Audio processing pipeline

Introduction

Red Hen Lab's Summer of Code 2015 students worked mainly on audio. Graduate student Owen He has now assembled several of the contributions into an integrated audio processing pipeline, to process the entire NewsScape dataset. This is a description of the current pipeline along with some design instructions; for the code itself, see our github account.


Related resources

Red Hen processing pipelines

Red Hen is developing the following automated processing pipelines:
  1. Capture and text extraction (multiple locations around the world)
  2. OCR and video compression (Hoffman2)
  3. Text annotation (Red Hen server, UCLA)
  4. Audio parsing (Case HPC)
  5. Video parsing (Hoffman2)
The first three are in production; the task is to create the fourth. Dr. Jungseock Joo and graduate student Weixin Li have started on the fifth. The new audio pipeline is largely based on the audio parsing work done over the summer, but Owen He has also added some new code. The pipeline may be extended to allow video analysis and text to contribute to the results. The data is multimodal, so we're aiming to eventually develop fully multimodal pipelines.

Audio pipeline design

Candidate extensions

  1. Temporal windows in gentle -- see https://github.com/lowerquality/gentle/issues/103
  2. Speech to text -- cf. https://github.com/gooofy/py-kaldi-simple
Temporal windows could usefully be combined with speech to text. For some of our video files, especially those digitized from tapes, the transcript is very poor. We could use a dictionary to count the proportion of valid words, and run speech to text on passages where the proportion falls below a certain level. 

Current implementation by Owen He

Below I briefly describe each component of the pipeline.
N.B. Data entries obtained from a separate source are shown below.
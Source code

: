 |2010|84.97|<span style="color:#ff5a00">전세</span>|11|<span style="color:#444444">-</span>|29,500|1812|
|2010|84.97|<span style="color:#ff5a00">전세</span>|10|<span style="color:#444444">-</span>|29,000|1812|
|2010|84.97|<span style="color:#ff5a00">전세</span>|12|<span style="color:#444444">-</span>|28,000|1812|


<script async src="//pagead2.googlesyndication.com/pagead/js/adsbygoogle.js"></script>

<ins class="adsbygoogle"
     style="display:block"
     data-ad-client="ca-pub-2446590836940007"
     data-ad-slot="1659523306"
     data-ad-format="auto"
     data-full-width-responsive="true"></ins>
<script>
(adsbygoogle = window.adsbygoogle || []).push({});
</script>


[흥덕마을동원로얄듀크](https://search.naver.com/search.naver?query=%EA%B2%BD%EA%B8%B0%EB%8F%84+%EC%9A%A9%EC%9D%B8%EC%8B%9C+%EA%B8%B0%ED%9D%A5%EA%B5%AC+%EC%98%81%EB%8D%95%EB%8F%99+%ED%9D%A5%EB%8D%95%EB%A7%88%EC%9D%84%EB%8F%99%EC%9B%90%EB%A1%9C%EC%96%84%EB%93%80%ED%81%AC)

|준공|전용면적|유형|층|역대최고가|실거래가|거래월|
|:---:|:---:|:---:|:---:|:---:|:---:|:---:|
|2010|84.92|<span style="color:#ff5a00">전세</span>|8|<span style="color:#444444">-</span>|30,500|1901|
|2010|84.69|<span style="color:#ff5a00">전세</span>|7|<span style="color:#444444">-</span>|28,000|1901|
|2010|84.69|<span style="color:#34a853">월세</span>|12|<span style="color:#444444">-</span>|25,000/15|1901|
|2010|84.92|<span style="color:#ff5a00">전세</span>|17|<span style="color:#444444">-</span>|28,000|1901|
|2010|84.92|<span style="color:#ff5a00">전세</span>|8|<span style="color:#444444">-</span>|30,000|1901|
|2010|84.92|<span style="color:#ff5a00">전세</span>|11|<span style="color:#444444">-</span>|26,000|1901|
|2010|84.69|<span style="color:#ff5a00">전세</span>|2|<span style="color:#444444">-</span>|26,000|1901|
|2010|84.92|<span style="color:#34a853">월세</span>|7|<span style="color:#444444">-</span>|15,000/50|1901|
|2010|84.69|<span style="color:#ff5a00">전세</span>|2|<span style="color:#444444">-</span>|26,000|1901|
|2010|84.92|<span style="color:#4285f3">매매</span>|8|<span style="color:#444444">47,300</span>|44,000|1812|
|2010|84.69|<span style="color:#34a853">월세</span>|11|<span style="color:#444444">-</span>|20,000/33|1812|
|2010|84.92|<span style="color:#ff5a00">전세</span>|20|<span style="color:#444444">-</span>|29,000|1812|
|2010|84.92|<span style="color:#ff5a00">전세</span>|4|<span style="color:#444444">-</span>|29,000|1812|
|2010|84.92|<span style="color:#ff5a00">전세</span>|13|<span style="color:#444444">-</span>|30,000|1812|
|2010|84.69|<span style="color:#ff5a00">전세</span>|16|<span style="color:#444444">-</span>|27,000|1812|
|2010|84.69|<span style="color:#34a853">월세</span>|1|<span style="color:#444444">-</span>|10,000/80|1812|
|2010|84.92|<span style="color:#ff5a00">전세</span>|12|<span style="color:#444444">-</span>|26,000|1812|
You can find detailed documentation as an executable main script at https://github.com/RedHenLab/Audio/blob/master/Pipeline/Main.ipynb

1. Python Wrapper: All the audio processing tools from last summer are wrapped into a Python Module called "AudioPipe". In addition, I fixed an almost undetectable bug in the Diarization code, leading to an efficiency improvement by 3 times.

2. Shared Preprocessing: the preprocessing part of the pipeline (media format conversion, feature extraction, etc.) is also wrapped as python modules (features, utils) in "AudioPipe".

3. Data Storage: Data output is stored in this folder (https://github.com/RedHenLab/Audio/tree/master/Pipeline/Data), where you can also find the results from testing the pipeline on a sample video (media files are .gitignored since their sizes are too large). Note that the speaker recognition algorithm is now able to detect imposters (tagged as "Others"). The subfolder "Model" is the Model Zoo, where future machine learning algorithms should store their model configurations and README files. The result data are stored in RedHen format (but the meta data for computation are in .json).

4. Data Managing: For manipulating the data, we use abstract syntax specified in the data managing module. The places where data are stored are abstracted as "Node", and the computation processes are abstracted as "Flow" from one Node to the other.

5. Main Script: As you can see in the main script(https://github.com/RedHenLab/Audio/blob/master/Pipeline/Main.ipynb), by deploying the data managing module, the syntax becomes so concise that every step in the pipeline boils down to only 2 lines of code. This will be very convenient for the non-developers to use the audio pipeline.

Design targets

The new audio processing pipeline will be implemented on Case Western Reserve University's High-Performance Computing Cluster. Design elements:
  • Core pipeline is automated, processing all NewsScape videos via GridFTP from UCLA's Hoffman2 cluster
    • Incoming videos -- around 120 a day, or 100 hours
    • Archived videos -- around 330,000, or 250,000 hours (will take months to complete)
  • Extensible architecture that facilitates the addition of new functions, perhaps in the form of conceptors and classifiers
The pipeline should have a really clear design, with an overall functional structure that emphasizes core shared functions and a bunch of discrete modules. For instance, we could think of a core system that ingests the videos and extracts the features needed by the different modules. Or a 'digestive system' type approach where each stage contributes to the subsequent stage.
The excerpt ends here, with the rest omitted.